- _About this exercise_:
Transcribe exactly the lines from the top of the records below through the line that holds "- 💰 **Orçamento** adequado às sugestões", both included, with no pictures.

- _Records provided_:
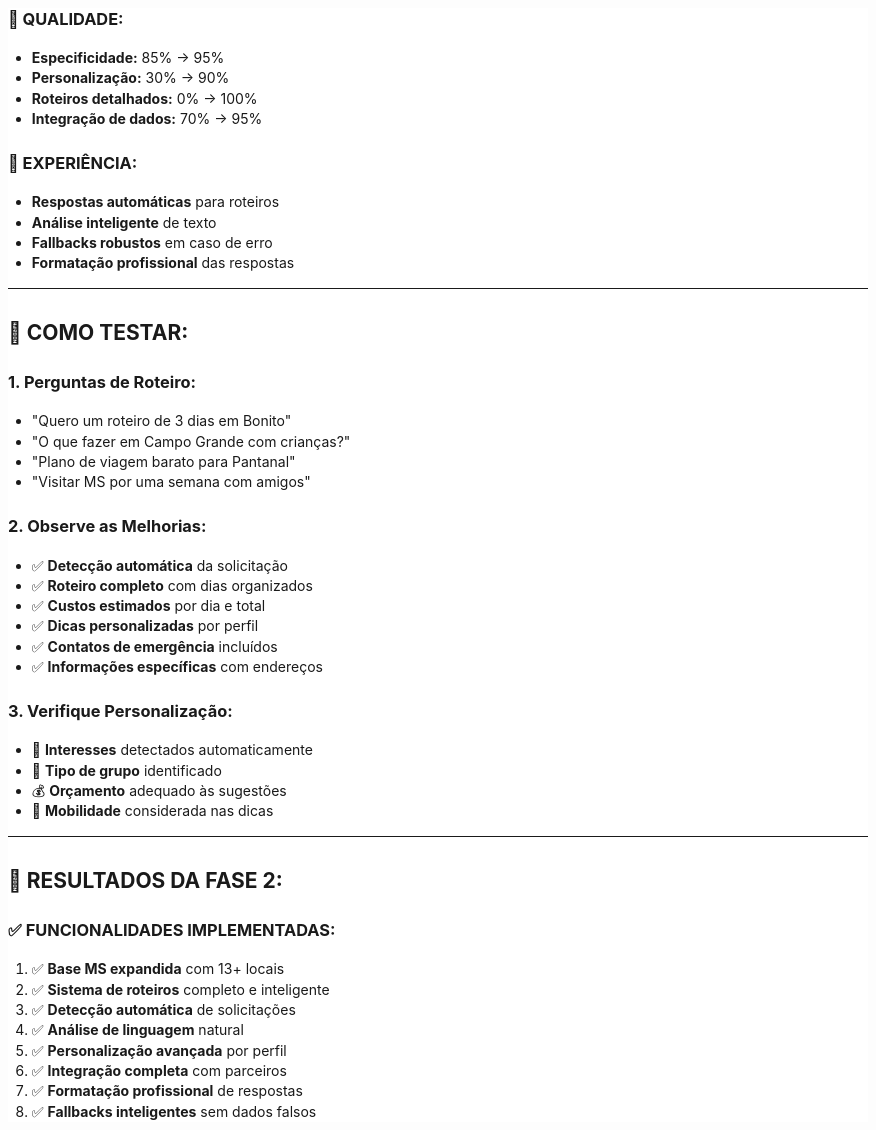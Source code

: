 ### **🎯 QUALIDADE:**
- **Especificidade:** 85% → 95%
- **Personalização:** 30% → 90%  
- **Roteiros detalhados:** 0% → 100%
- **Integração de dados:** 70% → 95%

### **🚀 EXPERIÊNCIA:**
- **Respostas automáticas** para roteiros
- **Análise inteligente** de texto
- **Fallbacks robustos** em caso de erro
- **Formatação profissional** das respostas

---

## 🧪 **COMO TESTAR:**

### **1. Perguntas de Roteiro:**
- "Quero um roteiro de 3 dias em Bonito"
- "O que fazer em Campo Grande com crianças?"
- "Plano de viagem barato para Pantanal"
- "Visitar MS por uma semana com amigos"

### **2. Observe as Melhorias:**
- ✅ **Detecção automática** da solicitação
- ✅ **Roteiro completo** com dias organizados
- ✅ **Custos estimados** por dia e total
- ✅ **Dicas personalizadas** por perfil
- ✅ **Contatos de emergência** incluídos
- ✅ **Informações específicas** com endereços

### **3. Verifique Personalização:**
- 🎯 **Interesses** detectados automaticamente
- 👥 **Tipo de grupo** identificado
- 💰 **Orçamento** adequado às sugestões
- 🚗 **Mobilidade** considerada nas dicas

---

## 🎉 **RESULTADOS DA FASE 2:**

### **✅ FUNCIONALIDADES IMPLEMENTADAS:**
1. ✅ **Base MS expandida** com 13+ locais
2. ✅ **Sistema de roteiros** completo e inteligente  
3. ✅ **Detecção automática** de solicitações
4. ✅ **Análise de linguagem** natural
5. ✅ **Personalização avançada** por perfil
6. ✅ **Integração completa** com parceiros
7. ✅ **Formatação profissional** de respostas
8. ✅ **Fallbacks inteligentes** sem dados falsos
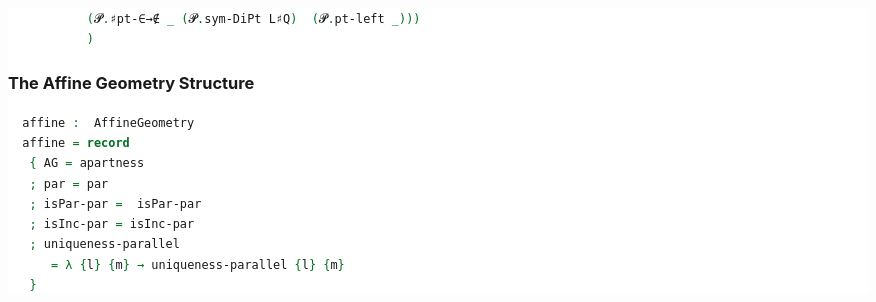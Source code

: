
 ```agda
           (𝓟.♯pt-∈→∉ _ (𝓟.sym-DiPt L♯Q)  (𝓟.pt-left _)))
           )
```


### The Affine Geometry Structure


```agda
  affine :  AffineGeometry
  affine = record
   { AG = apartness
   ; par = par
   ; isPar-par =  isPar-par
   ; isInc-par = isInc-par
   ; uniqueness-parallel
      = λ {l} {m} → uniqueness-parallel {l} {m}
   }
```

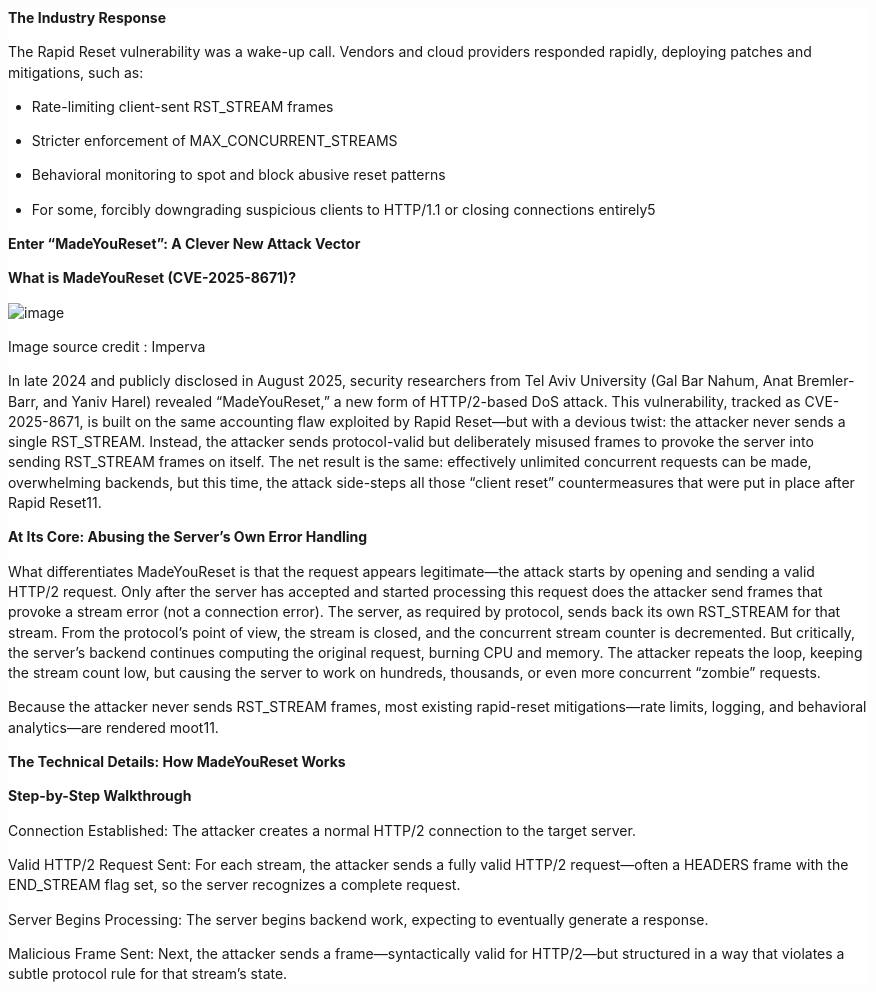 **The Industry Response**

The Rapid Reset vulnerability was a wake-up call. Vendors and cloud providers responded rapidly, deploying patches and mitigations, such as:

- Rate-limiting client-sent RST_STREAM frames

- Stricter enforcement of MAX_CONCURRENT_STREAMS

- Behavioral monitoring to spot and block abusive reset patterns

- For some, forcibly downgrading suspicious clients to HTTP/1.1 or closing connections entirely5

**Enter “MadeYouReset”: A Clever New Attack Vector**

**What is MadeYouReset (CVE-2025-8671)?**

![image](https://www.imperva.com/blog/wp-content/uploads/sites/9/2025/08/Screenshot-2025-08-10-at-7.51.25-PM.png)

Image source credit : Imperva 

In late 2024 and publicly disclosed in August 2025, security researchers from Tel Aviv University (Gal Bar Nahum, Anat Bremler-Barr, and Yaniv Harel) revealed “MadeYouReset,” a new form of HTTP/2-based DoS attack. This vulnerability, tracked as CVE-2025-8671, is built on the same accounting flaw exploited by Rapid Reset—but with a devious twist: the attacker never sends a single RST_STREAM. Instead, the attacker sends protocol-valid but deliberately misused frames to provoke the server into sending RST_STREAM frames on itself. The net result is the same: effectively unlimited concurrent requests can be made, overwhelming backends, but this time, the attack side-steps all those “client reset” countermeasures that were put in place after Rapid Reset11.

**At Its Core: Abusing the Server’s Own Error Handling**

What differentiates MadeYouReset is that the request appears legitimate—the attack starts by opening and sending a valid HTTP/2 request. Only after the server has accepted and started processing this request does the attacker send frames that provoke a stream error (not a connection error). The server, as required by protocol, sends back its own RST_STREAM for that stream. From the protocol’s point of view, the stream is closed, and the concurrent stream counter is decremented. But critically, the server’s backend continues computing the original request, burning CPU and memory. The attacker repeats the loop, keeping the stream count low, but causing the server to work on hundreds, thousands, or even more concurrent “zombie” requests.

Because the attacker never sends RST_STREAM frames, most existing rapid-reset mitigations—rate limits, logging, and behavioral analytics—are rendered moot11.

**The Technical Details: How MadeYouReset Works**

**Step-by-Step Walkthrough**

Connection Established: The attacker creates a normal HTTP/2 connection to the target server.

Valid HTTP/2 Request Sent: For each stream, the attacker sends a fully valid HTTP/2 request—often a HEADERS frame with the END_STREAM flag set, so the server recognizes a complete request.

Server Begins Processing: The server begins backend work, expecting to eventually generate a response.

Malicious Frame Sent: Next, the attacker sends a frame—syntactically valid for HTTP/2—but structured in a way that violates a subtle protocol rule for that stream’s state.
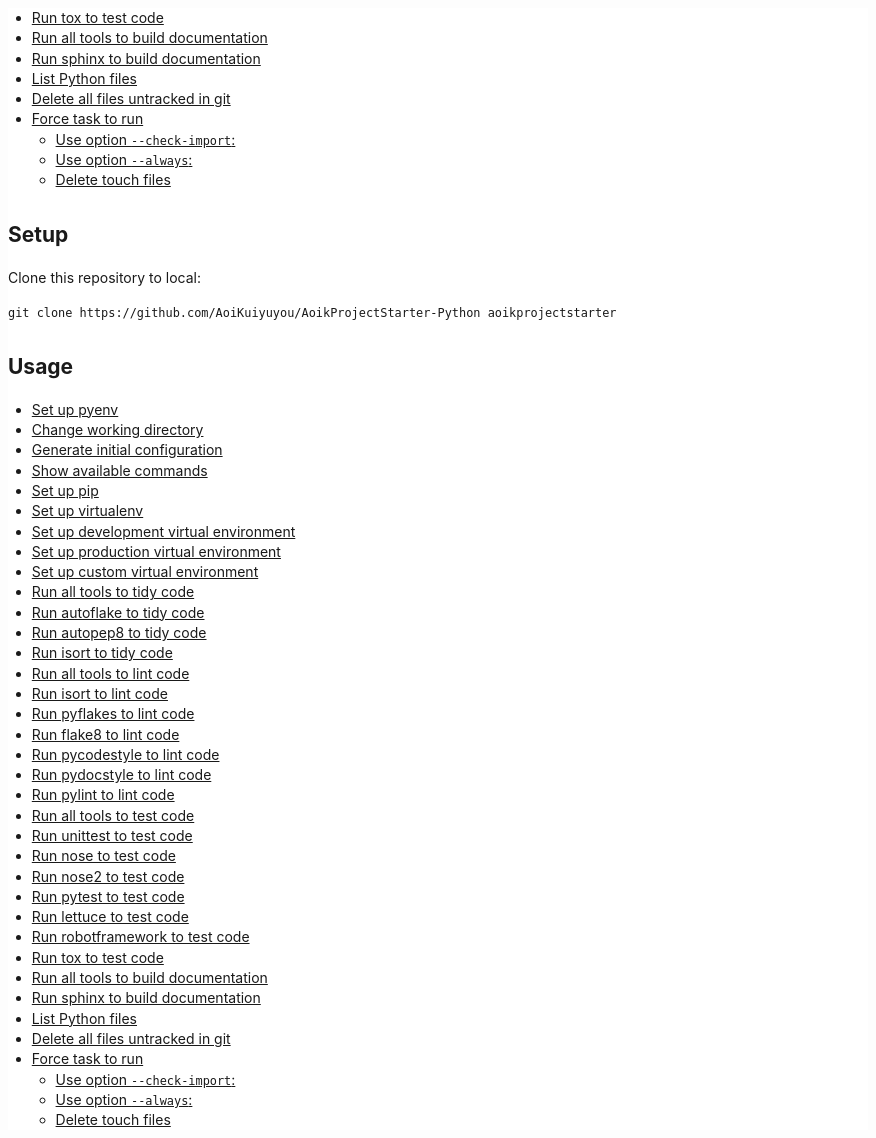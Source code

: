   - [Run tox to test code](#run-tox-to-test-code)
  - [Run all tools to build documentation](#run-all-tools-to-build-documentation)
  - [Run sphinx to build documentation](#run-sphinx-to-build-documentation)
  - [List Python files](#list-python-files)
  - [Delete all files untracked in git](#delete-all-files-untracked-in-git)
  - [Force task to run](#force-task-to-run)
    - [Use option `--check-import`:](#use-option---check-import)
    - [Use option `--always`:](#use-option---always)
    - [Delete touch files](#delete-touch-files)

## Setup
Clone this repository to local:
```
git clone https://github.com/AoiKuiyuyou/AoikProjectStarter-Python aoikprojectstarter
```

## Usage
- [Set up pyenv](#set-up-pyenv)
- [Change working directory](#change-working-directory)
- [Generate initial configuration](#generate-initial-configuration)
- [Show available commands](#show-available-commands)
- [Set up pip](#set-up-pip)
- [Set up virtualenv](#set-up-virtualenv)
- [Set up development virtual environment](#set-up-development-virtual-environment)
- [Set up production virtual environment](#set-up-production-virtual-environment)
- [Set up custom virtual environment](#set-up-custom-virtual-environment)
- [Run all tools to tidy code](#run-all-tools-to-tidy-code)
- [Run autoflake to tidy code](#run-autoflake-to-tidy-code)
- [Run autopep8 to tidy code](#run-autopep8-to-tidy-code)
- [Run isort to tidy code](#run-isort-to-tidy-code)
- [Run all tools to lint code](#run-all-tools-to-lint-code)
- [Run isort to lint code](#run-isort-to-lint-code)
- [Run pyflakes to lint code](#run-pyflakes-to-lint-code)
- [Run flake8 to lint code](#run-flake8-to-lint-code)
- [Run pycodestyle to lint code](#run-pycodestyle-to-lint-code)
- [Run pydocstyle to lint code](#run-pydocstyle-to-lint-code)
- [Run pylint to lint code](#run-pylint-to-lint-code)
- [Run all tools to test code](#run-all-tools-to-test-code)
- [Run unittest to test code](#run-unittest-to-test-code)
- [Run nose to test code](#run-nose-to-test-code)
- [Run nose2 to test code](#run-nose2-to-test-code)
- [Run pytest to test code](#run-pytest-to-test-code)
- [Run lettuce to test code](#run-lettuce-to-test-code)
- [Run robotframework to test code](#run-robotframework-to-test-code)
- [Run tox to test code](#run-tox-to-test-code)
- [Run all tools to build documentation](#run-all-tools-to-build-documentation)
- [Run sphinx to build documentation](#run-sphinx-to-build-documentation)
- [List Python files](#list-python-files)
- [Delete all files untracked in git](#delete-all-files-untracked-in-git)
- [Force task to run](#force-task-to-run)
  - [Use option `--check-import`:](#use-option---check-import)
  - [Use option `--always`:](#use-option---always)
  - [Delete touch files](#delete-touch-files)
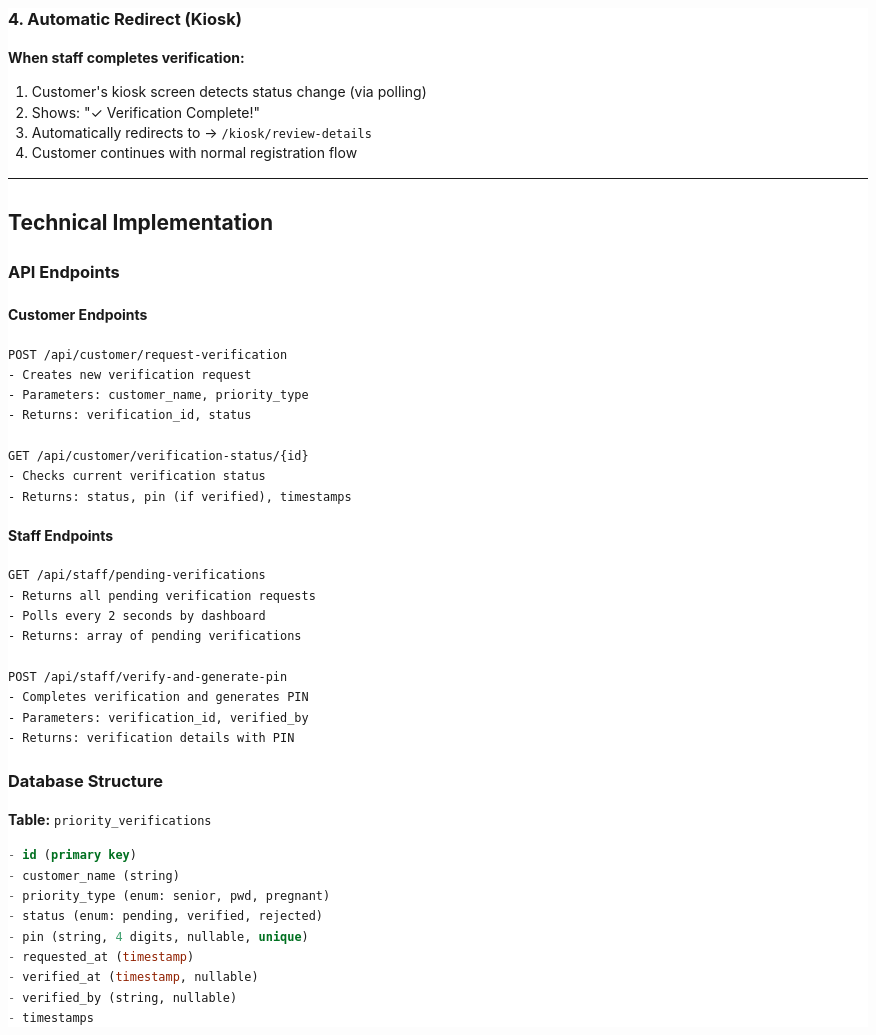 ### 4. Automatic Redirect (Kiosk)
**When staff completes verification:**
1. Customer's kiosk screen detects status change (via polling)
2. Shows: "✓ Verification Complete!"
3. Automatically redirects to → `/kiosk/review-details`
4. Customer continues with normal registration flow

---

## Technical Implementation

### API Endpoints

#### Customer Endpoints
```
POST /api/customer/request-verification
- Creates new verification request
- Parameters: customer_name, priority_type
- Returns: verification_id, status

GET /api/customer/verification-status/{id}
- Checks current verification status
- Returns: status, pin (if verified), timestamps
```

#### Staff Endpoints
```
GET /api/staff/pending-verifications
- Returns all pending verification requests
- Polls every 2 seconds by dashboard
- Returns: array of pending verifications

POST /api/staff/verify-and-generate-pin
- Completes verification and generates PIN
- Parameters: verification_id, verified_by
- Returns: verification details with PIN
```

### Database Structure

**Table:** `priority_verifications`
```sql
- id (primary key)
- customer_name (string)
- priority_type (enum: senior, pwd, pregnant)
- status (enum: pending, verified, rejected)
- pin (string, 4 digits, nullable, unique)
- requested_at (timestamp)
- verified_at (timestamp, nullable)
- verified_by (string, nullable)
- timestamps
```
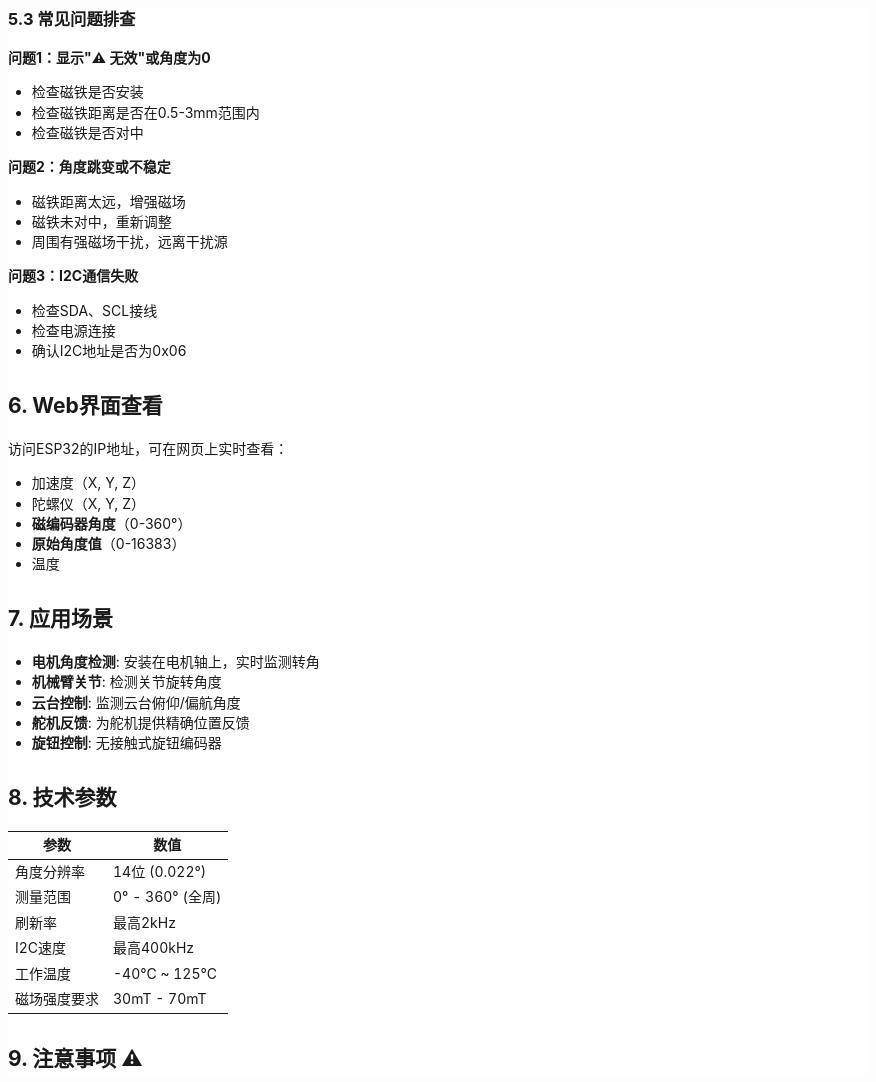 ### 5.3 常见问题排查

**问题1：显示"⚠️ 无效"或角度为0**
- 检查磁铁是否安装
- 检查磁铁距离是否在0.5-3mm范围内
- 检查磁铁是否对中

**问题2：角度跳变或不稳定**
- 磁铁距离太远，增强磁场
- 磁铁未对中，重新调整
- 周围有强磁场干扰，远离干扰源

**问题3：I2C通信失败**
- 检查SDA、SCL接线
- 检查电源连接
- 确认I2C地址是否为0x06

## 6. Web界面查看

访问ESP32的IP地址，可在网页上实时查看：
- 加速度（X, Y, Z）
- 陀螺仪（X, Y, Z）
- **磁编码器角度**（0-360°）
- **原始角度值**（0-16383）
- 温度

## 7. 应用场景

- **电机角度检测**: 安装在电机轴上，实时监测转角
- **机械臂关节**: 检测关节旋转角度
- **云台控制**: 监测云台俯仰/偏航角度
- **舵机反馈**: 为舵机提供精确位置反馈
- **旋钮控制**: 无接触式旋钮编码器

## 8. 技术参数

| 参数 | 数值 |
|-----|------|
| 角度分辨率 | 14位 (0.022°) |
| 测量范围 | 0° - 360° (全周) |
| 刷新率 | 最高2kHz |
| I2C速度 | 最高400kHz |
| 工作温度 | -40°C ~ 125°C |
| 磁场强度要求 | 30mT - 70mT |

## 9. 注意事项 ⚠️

- _Solution for this task_:
Source code

: ### **🎯 QUALIDADE:**
- **Especificidade:** 85% → 95%
- **Personalização:** 30% → 90%  
- **Roteiros detalhados:** 0% → 100%
- **Integração de dados:** 70% → 95%

### **🚀 EXPERIÊNCIA:**
- **Respostas automáticas** para roteiros
- **Análise inteligente** de texto
- **Fallbacks robustos** em caso de erro
- **Formatação profissional** das respostas

---

## 🧪 **COMO TESTAR:**

### **1. Perguntas de Roteiro:**
- "Quero um roteiro de 3 dias em Bonito"
- "O que fazer em Campo Grande com crianças?"
- "Plano de viagem barato para Pantanal"
- "Visitar MS por uma semana com amigos"

### **2. Observe as Melhorias:**
- ✅ **Detecção automática** da solicitação
- ✅ **Roteiro completo** com dias organizados
- ✅ **Custos estimados** por dia e total
- ✅ **Dicas personalizadas** por perfil
- ✅ **Contatos de emergência** incluídos
- ✅ **Informações específicas** com endereços

### **3. Verifique Personalização:**
- 🎯 **Interesses** detectados automaticamente
- 👥 **Tipo de grupo** identificado
- 💰 **Orçamento** adequado às sugestões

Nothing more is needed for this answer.